▶ Task to carry out
Report every line of the data that includes "Channel".

═══ Provided records

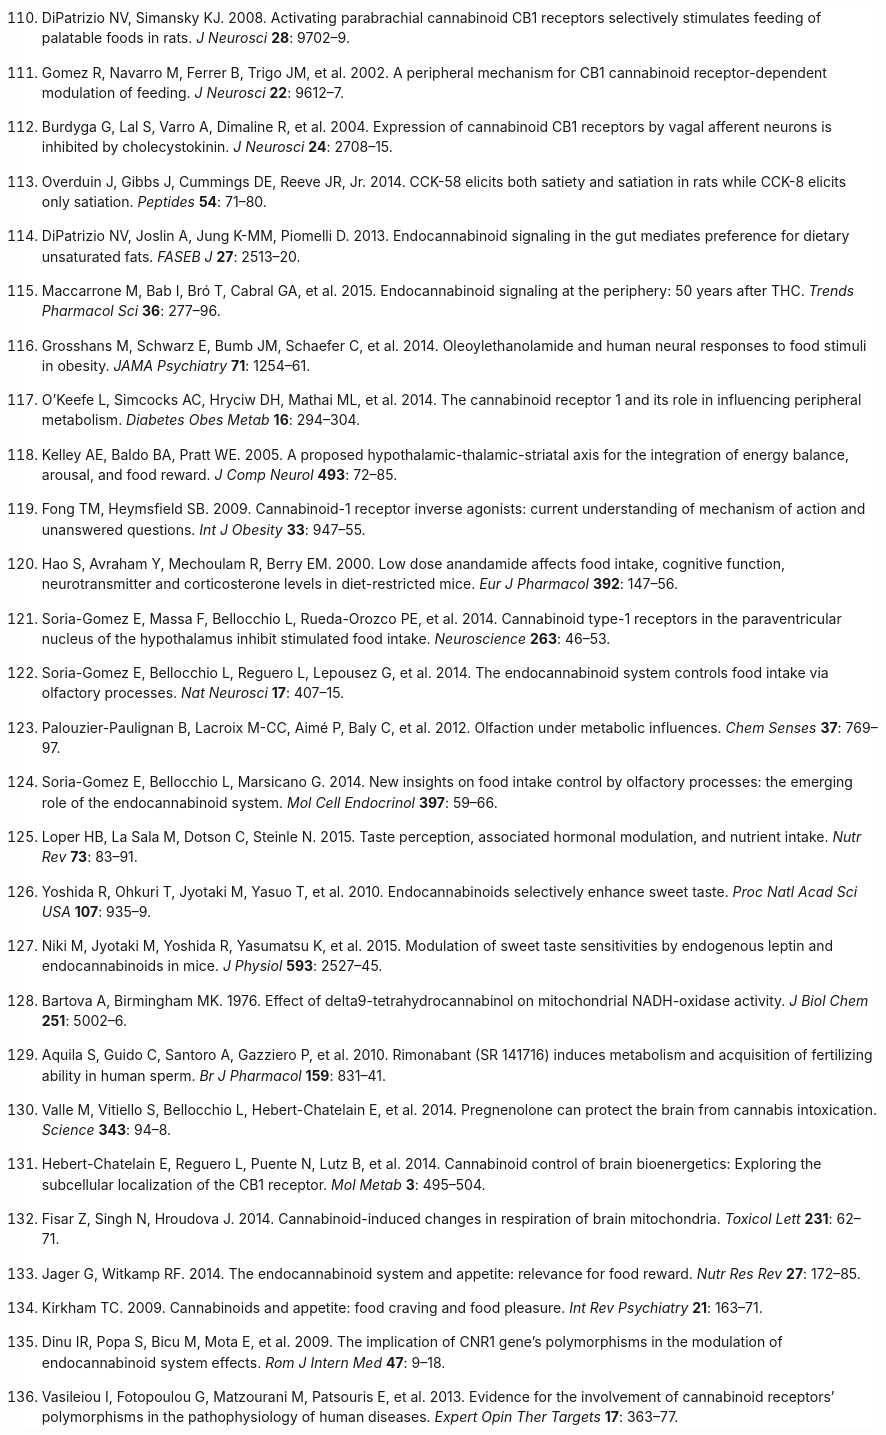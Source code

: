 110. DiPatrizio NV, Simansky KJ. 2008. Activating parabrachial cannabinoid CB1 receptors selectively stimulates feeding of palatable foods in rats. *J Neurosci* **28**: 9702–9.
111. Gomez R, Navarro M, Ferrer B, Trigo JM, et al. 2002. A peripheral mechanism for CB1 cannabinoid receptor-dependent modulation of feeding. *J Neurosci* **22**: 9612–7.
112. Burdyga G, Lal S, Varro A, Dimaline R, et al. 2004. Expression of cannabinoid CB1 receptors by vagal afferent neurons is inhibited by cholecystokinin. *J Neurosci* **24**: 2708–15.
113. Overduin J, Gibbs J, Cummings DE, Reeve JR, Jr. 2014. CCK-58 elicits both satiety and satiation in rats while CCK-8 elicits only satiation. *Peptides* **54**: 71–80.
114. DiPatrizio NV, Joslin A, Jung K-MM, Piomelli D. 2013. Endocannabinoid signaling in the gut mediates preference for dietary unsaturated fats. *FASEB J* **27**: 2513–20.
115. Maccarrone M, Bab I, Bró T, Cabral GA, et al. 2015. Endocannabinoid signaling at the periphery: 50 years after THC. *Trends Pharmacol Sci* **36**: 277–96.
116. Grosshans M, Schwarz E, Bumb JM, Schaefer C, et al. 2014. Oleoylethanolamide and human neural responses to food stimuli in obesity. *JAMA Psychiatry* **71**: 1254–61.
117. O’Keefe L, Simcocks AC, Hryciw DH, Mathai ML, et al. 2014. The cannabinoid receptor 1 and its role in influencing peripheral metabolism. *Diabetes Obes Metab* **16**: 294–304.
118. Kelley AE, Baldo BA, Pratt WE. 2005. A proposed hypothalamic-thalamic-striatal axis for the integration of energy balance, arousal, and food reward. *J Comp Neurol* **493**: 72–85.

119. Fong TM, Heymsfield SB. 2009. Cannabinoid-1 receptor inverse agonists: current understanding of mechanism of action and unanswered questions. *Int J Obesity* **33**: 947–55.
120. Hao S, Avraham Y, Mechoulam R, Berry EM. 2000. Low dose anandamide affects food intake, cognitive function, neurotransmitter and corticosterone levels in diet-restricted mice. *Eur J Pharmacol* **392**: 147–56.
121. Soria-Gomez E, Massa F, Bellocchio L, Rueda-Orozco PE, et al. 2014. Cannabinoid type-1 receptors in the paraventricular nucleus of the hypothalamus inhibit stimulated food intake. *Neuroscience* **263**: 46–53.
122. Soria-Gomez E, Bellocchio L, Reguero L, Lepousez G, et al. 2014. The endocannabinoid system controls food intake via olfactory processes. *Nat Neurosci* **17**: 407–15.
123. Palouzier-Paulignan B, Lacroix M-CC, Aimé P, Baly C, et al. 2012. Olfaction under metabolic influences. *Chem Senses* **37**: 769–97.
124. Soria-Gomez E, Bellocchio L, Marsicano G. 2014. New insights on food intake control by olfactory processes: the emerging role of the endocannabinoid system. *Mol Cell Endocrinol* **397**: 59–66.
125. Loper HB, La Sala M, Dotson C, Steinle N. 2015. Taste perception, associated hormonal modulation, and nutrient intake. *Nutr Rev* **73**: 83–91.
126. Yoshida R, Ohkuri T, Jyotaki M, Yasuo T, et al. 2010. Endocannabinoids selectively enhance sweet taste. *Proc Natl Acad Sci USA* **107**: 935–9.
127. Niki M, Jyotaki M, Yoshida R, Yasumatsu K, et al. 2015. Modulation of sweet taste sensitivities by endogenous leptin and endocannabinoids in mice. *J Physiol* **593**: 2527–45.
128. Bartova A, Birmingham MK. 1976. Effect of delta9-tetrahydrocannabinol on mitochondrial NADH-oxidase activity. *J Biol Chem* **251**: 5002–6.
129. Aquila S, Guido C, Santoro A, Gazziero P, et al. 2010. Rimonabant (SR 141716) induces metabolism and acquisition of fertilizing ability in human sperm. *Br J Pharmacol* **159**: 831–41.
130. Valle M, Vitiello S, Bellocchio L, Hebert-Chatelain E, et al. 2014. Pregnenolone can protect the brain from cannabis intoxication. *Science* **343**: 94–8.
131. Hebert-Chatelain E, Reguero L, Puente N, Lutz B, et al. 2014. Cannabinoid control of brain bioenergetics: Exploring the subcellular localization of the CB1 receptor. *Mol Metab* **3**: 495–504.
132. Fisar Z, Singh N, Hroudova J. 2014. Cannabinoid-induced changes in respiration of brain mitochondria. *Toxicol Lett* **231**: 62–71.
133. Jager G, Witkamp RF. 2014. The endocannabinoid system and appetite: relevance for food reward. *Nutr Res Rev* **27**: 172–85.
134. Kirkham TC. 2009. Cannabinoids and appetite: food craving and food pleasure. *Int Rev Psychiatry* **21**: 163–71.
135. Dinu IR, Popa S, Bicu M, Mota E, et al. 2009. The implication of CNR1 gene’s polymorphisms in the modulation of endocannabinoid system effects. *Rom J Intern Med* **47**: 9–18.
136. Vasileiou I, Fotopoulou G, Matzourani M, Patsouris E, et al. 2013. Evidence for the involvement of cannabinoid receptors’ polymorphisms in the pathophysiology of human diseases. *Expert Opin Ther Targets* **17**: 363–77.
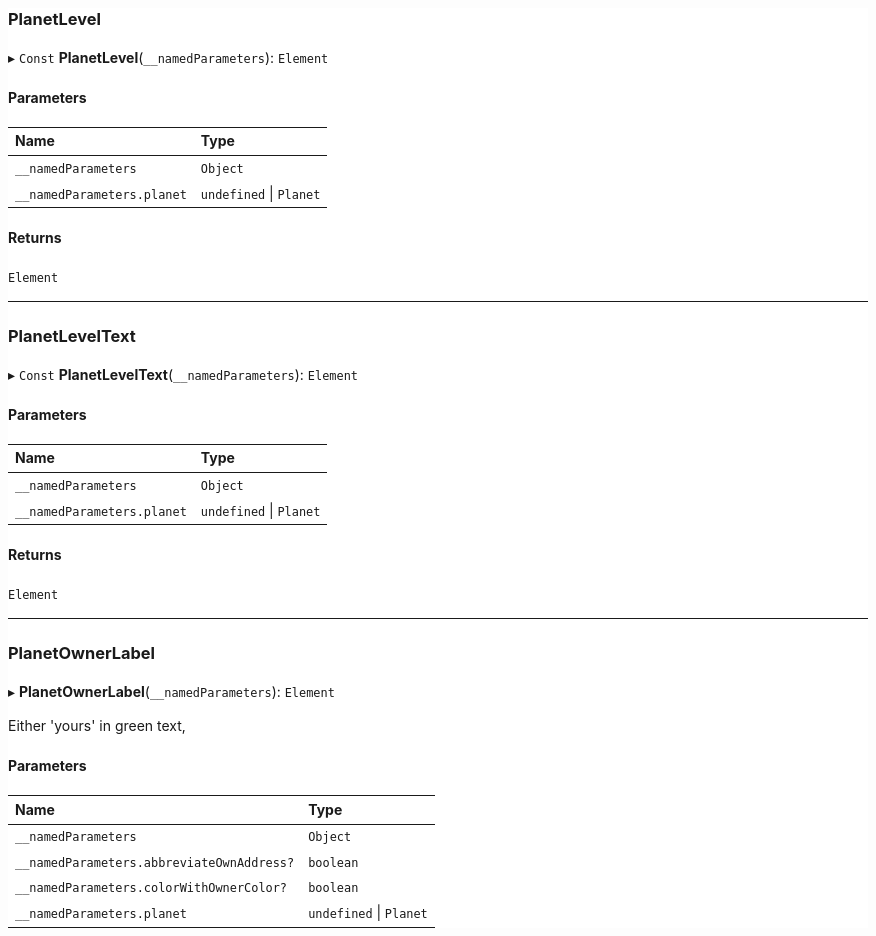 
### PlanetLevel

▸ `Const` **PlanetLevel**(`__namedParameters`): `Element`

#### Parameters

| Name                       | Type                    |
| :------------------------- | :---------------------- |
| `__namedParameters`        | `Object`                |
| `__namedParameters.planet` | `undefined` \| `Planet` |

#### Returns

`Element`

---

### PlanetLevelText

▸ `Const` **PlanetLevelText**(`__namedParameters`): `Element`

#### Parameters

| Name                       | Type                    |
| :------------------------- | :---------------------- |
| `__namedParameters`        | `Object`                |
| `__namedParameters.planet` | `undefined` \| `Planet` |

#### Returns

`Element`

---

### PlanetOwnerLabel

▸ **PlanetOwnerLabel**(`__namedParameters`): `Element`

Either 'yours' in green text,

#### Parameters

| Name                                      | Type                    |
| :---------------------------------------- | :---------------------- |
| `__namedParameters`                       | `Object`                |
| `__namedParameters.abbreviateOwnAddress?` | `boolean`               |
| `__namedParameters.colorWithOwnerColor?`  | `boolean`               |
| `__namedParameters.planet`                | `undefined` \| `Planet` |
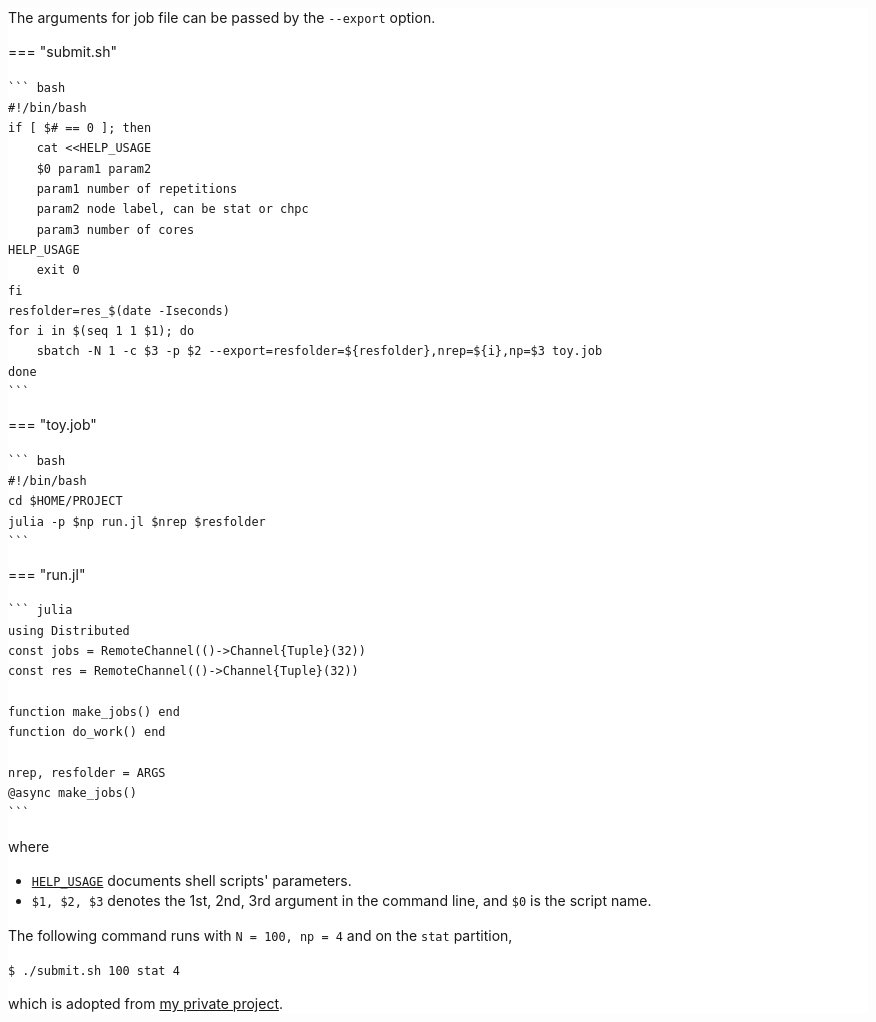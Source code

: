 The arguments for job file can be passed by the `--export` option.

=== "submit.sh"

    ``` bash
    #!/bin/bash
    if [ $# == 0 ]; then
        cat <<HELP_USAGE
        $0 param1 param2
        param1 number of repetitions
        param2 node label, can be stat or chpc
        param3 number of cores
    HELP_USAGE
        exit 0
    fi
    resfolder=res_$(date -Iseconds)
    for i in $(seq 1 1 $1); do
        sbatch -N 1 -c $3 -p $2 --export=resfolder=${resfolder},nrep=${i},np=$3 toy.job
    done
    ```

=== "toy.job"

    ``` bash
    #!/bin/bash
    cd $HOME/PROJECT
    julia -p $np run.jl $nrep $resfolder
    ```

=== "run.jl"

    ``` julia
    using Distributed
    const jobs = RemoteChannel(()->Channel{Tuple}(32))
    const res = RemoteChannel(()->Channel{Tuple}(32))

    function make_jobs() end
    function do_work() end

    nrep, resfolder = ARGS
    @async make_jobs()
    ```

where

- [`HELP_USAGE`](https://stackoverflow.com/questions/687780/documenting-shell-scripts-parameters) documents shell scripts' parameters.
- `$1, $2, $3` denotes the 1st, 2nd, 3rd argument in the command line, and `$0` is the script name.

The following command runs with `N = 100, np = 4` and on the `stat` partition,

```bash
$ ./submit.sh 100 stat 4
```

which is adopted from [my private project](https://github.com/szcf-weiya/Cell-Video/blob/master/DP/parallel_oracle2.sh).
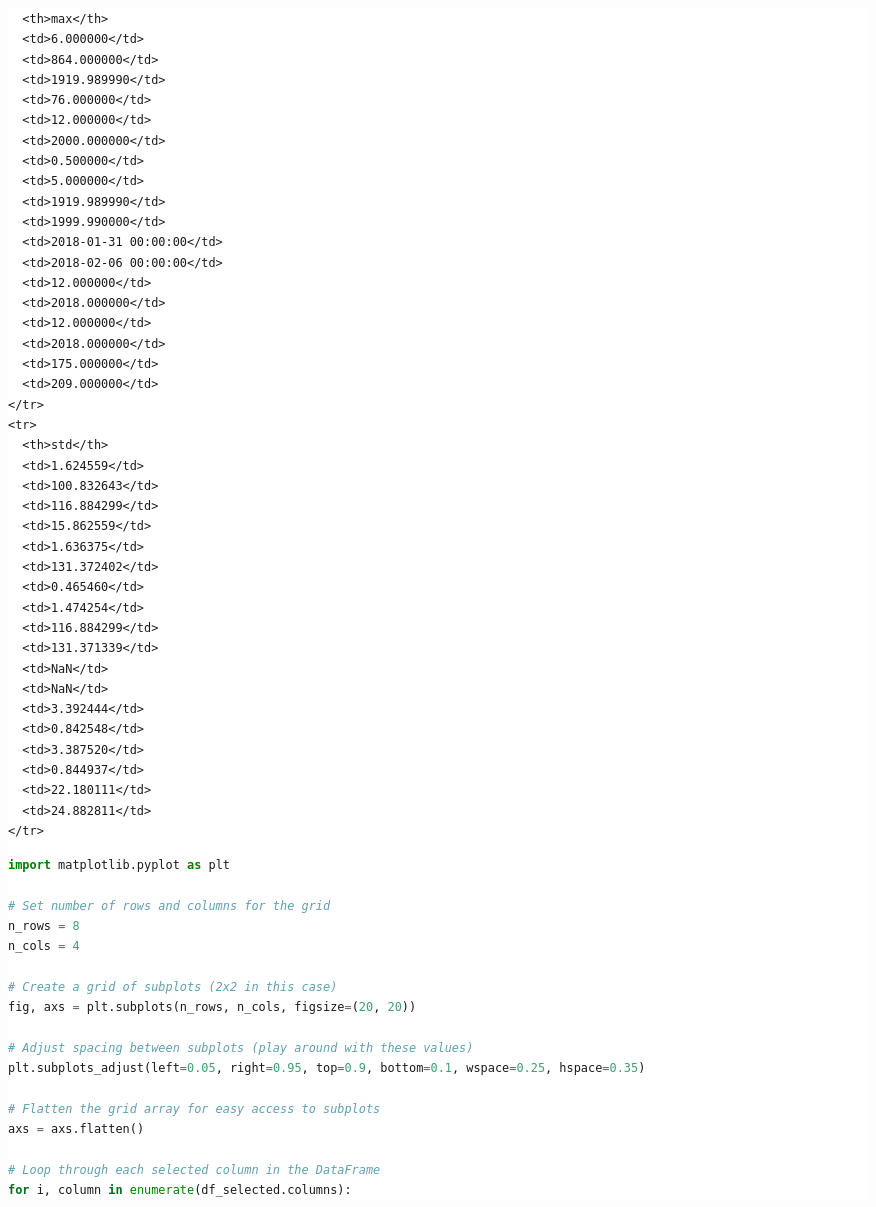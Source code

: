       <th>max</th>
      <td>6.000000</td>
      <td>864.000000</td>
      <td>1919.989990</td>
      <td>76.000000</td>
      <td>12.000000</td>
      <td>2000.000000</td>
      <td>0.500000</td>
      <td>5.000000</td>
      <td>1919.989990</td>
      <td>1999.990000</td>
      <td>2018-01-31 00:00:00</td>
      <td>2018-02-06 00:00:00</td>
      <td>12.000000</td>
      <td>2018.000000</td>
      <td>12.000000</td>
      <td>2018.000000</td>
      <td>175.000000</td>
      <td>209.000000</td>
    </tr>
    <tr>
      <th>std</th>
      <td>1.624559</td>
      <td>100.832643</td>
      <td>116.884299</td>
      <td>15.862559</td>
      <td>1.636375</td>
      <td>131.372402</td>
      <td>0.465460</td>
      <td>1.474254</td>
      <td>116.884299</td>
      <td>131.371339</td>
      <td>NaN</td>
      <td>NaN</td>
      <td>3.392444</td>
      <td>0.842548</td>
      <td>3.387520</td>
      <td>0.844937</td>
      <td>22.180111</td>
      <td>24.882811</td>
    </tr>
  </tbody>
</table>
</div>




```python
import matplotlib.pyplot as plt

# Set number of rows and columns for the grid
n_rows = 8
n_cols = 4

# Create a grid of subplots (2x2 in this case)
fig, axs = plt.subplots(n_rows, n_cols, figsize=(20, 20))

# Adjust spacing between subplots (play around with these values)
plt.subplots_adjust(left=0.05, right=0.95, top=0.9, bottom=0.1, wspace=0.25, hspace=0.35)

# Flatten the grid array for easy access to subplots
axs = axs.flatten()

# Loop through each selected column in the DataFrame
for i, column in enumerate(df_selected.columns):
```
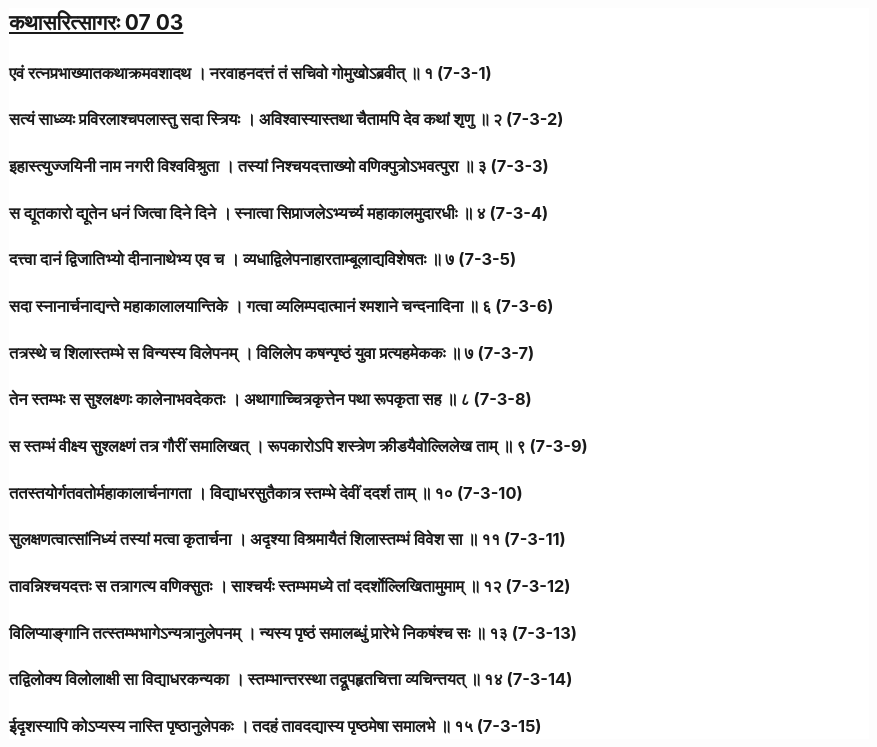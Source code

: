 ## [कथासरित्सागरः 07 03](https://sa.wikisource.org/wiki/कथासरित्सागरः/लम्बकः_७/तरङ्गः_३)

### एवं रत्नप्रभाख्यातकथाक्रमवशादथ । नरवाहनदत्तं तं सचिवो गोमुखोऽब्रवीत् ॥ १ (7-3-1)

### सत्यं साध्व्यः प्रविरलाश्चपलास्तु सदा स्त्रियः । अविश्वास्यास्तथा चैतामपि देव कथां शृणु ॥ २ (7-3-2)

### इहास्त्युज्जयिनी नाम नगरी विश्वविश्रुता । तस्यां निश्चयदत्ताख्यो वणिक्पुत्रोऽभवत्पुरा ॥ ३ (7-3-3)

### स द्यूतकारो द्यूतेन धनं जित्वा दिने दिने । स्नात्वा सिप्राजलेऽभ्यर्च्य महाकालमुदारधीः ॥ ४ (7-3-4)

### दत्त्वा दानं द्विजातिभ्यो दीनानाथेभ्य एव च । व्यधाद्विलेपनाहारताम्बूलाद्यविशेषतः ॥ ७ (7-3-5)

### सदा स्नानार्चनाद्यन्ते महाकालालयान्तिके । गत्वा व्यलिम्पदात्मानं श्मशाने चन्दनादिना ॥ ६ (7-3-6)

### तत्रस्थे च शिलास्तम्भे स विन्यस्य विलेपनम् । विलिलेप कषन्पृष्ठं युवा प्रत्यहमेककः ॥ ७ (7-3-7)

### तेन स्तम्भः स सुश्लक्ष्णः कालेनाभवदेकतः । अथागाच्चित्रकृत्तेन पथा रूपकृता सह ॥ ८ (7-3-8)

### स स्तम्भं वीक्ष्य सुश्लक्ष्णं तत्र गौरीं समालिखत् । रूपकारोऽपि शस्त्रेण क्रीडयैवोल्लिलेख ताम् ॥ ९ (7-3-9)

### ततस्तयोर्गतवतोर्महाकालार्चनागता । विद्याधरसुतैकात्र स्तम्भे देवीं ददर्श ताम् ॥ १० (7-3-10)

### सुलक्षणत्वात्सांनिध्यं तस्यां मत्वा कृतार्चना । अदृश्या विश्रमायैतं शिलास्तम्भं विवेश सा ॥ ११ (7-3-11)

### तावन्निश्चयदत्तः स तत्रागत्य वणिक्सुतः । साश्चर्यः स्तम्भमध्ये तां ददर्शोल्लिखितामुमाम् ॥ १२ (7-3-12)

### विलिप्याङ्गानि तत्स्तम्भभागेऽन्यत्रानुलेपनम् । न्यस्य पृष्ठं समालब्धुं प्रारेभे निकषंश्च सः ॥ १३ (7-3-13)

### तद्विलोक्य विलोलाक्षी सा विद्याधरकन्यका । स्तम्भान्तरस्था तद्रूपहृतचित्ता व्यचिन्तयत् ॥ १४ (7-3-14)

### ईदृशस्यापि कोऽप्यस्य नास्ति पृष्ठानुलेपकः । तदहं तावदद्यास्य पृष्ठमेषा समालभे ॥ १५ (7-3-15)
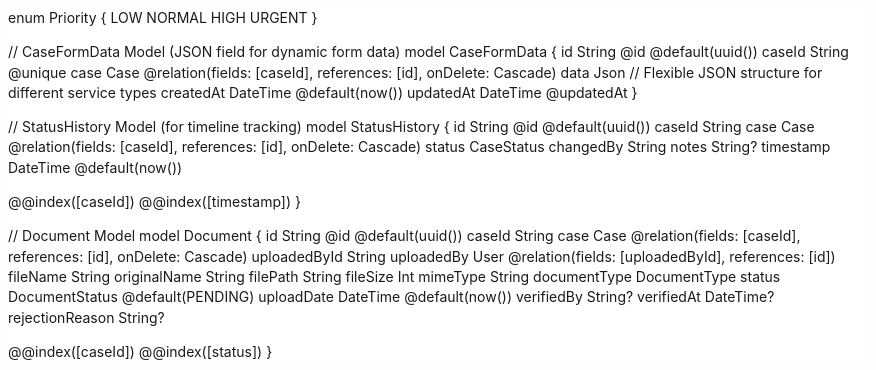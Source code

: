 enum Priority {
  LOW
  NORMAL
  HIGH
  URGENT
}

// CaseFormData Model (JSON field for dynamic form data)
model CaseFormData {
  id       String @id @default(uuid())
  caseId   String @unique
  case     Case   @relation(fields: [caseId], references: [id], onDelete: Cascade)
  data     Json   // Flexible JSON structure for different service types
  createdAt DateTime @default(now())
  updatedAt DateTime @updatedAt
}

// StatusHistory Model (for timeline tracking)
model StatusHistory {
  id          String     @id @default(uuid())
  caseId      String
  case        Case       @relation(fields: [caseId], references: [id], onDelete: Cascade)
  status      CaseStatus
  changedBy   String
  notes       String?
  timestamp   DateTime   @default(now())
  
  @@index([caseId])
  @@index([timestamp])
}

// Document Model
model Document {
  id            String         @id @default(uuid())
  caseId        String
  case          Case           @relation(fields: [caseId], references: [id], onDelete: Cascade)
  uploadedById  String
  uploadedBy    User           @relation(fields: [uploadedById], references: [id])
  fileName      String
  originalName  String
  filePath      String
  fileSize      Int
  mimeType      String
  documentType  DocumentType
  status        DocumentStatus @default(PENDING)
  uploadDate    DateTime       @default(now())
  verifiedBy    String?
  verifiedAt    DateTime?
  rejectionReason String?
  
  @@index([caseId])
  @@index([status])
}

══════

▶ Written solution
    const jobs = RemoteChannel(()->Channel{Tuple}(32))
    const res = RemoteChannel(()->Channel{Tuple}(32))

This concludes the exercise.